The Mesoamerican ballgame was a sport with ritual associations played since at least 1650 BC by the pre-Columbian people of Ancient Mesoamerica.

  • Some ballcourts had upper goals, scoring on which would end the match instantly.
  • The stone ballcourt goals are a late addition to the game.
  • See more at Mesoamerican ballgame - Wikipedia.

Character with animal helmet.
Anthropomorphic hollow figurine, in which a character is represented wearing a helmet in the shape of a feathered coyote. From Tula, Hidalgo.

  • The piece is made on a ceramic mold of the plumbate type, covered with shell mosaics that represent feathers and eyes.
  • The individual's face has fringed hair, a beard and mustache, made of brown pearly shell, and both his upper teeth and those of the coyote are made of bone.
  • It bears a fragmented conical horn at the tip of its snout.

Mesoamerican ballgame.
The Mesoamerican ballgame was a sport with ritual associations played since at least 1650 BC by the pre-Columbian people of Ancient Mesoamerica.

  • The rules of the Mesoamerican ballgame are not known, but judging from its descendant, ulama, they were probably similar to racquetball, where the aim is to keep the ball in play.
  • The Mesoamerican ballgame had important ritual aspects, and major formal ballgames were held as ritual events.

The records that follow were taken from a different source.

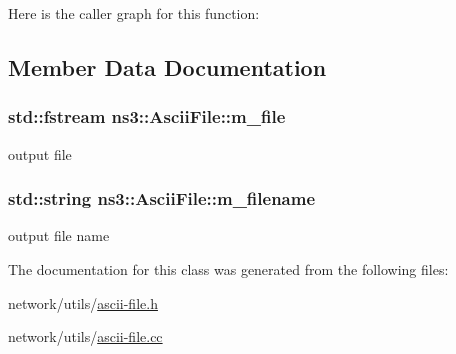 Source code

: Here is the caller graph for this function\+:




\subsection{Member Data Documentation}
\subsubsection[{\texorpdfstring{m\+\_\+file}{m_file}}]{\setlength{\rightskip}{0pt plus 5cm}std\+::fstream ns3\+::\+Ascii\+File\+::m\+\_\+file\hspace{0.3cm}{\ttfamily [private]}}\hypertarget{classns3_1_1AsciiFile_a9cfd48413c01b0b4b367d3fdda6aee42}{}\label{classns3_1_1AsciiFile_a9cfd48413c01b0b4b367d3fdda6aee42}


output file 

\subsubsection[{\texorpdfstring{m\+\_\+filename}{m_filename}}]{\setlength{\rightskip}{0pt plus 5cm}std\+::string ns3\+::\+Ascii\+File\+::m\+\_\+filename\hspace{0.3cm}{\ttfamily [private]}}\hypertarget{classns3_1_1AsciiFile_aafa564bec9ff792112d7145d715d3934}{}\label{classns3_1_1AsciiFile_aafa564bec9ff792112d7145d715d3934}


output file name 



The documentation for this class was generated from the following files\+:\begin{DoxyCompactItemize}
\item 
network/utils/\hyperlink{ascii-file_8h}{ascii-\/file.\+h}\item 
network/utils/\hyperlink{ascii-file_8cc}{ascii-\/file.\+cc}\end{DoxyCompactItemize}
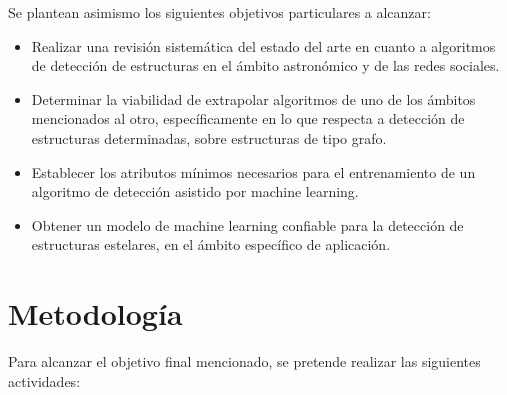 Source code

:\documentclass[
	11pt,oneside,a4paper,
	headsepline,footsepline,
	fleqn,
]{memoir}
\begin{document}

Se plantean asimismo los siguientes objetivos particulares a alcanzar:

\begin{itemize}
	\item Realizar una revisión sistemática del estado del arte en cuanto a algoritmos de detección de estructuras en el ámbito astronómico y de las redes sociales.
	\item Determinar la viabilidad de extrapolar algoritmos de uno de los ámbitos mencionados al otro, específicamente en lo que respecta a detección de estructuras determinadas, sobre estructuras de tipo grafo.
	\item Establecer los atributos mínimos necesarios para el entrenamiento de un algoritmo de detección asistido por machine learning.
	\item Obtener un modelo de machine learning confiable para la detección de estructuras estelares, en el ámbito específico de aplicación.
\end{itemize}

\section {Metodología}

Para alcanzar el objetivo final mencionado, se pretende realizar las siguientes actividades:
\end{document}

Late in the history of the game, some cultures occasionally seem to have combined competitions with religious human sacrifice.
  • See more at Mesoamerican ballgame - Wikipedia.

Mesoamerican rubber ball.
The ball was made of solid rubber and weighed as much as 4 kg (9 lbs), and sizes differed greatly over time or according to the version played.

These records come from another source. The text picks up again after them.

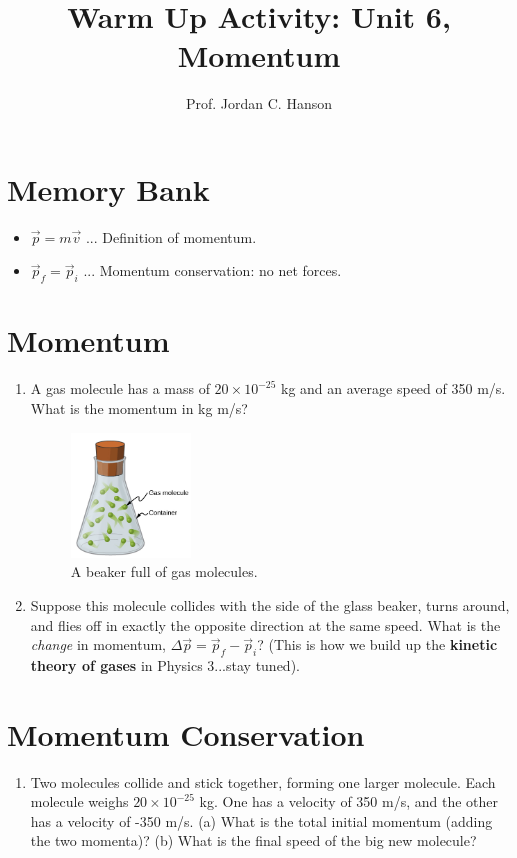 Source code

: \documentclass{article}
\begin{document}
\title{Warm Up Activity: Unit 6, Momentum}
\author{Prof. Jordan C. Hanson}

\maketitle

\section{Memory Bank}

\begin{itemize}
\item $\vec{p} = m \vec{v}$ ... Definition of momentum.
\item $\vec{p}_f = \vec{p}_i$ ... Momentum conservation: no net forces.
\end{itemize}

\section{Momentum}

\begin{enumerate}
\item A gas molecule has a mass of $20 \times 10^{-25}$ kg and an average speed of 350 m/s.  What is the momentum in kg m/s? \\ \vspace{1cm}
\begin{figure}[ht]
\centering
\includegraphics[width=0.3\textwidth]{gas.png}
\caption{\label{fig:gas} A beaker full of gas molecules.}
\end{figure}
\item Suppose this molecule collides with the side of the glass beaker, turns around, and flies off in exactly the opposite direction at the same speed.  What is the \textit{change} in momentum, $\Delta \vec{p} = \vec{p}_f - \vec{p}_i$?  (This is how we build up the \textbf{kinetic theory of gases} in Physics 3...stay tuned). \\ \vspace{1cm}
\end{enumerate}

\section{Momentum Conservation}
\begin{enumerate}
\item Two molecules collide and stick together, forming one larger molecule.  Each molecule weighs $20 \times 10^{-25}$ kg.  One has a velocity of 350 m/s, and the other has a velocity of -350 m/s.  (a) What is the total initial momentum (adding the two momenta)? (b) What is the final speed of the big new molecule?
\end{enumerate}
\end{document}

  • Ancient Mesoamericans were the first people to invent rubber balls, sometime before 1600 BCE, and used them in a variety of roles.
  • The Mesoamerican ballgame, for example, employed various sizes of solid rubber balls and balls were burned as offerings in temples, buried in votive deposits, and laid in sacred bogs and cenotes.
  • See more at Mesoamerican rubber balls - Wikipedia.

Jaguar Cuauhxicalli.
Ocelotl (jaguar) cuauhxicalli, in which a crouching feline is represented, with its jaws ajar. He has a container on his back, at the bottom of which are two characters: huitzilopochtli and tezcatlipoca making a self-sacrifice, piercing their ears with awls. In turn, the walls present a band of chalchihuites, a stream of water and feathers.

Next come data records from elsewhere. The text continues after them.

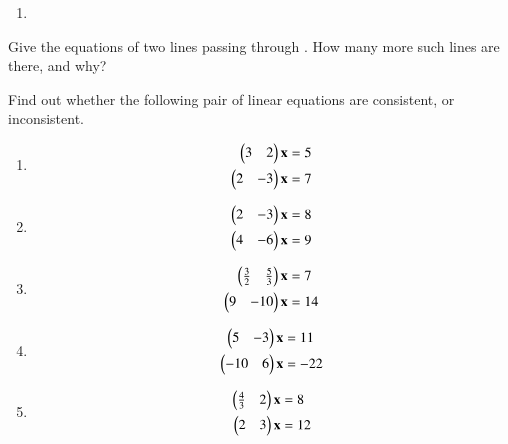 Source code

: %
\solution
\begin{enumerate}
\item 
\end{enumerate}
\item Give the equations of two lines passing through . How many more such lines are there, and why?
\item Find out whether the following pair of linear
equations are consistent, or inconsistent.
%
\begin{enumerate}[itemsep=2pt]
\item
\begin{align}
\begin{split}
\begin{pmatrix}3 & 2 \end{pmatrix}\mathbf{x}&=5
\\
\begin{pmatrix}2 & -3 \end{pmatrix}\mathbf{x}&=7
\end{split}
\end{align}
\item
\begin{align}
\begin{split}
\begin{pmatrix}2 & -3 \end{pmatrix}\mathbf{x}&=8
\\
\begin{pmatrix}4 & -6 \end{pmatrix}\mathbf{x}&=9
\end{split}
\end{align}
\item
\begin{align}
\begin{split}
\begin{pmatrix}\frac{3}{2} & \frac{5}{3} \end{pmatrix}\mathbf{x}&=7
\\
\begin{pmatrix}9 & -10 \end{pmatrix}\mathbf{x}&=14
\end{split}
\end{align}
\item
\begin{align}
\begin{split}
\begin{pmatrix}5 & -3 \end{pmatrix}\mathbf{x}&=11
\\
\begin{pmatrix}-10 & 6 \end{pmatrix}\mathbf{x}&=-22
\end{split}
\end{align}
\item
\begin{align}
\begin{split}
\begin{pmatrix}\frac{4}{3} & 2 \end{pmatrix}\mathbf{x}&=8
\\
\begin{pmatrix}2 & 3 \end{pmatrix}\mathbf{x}&=12
\end{split}
\end{align}
\end{enumerate}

  • A cuauhxicalli (meaning "eagle gourd bowl") was an altar-like stone vessel used by the Aztec to hold human hearts extracted in sacrificial ceremonies.
  • In Aztec mythology, Huitzilopochtli is the deity of war, sun, human sacrifice, and the patron of the city of Tenochtitlan.
  • Tezcatlipoca was a central deity in Aztec religion, and his main festival was the Toxcatl ceremony celebrated in the month of May. The God of providence, he is associated with a wide range of concepts, including the night sky, the night winds, hurricanes, the north, the earth, obsidian, hostility, discord, rulership, divination, temptation, jaguars, sorcery, beauty, war, and conflict. His name in the Nahuatl language is often translated as "Smoking Mirror" and alludes to his connection to obsidian, the material from which mirrors were made in Mesoamerica and which were used for shamanic rituals and prophecy.


Temple of the Holy War (front).
The Teocalli (Temple) of the Sacred War is a Mexica monolith, named after Alfonso Caso, and which he believes may be a scale representation of a temple or the icpalli (royal chair) of Moctezuma Xocoyotzin himself.

  • It was found in the vicinity of the National Palace, from where it was removed in 1926.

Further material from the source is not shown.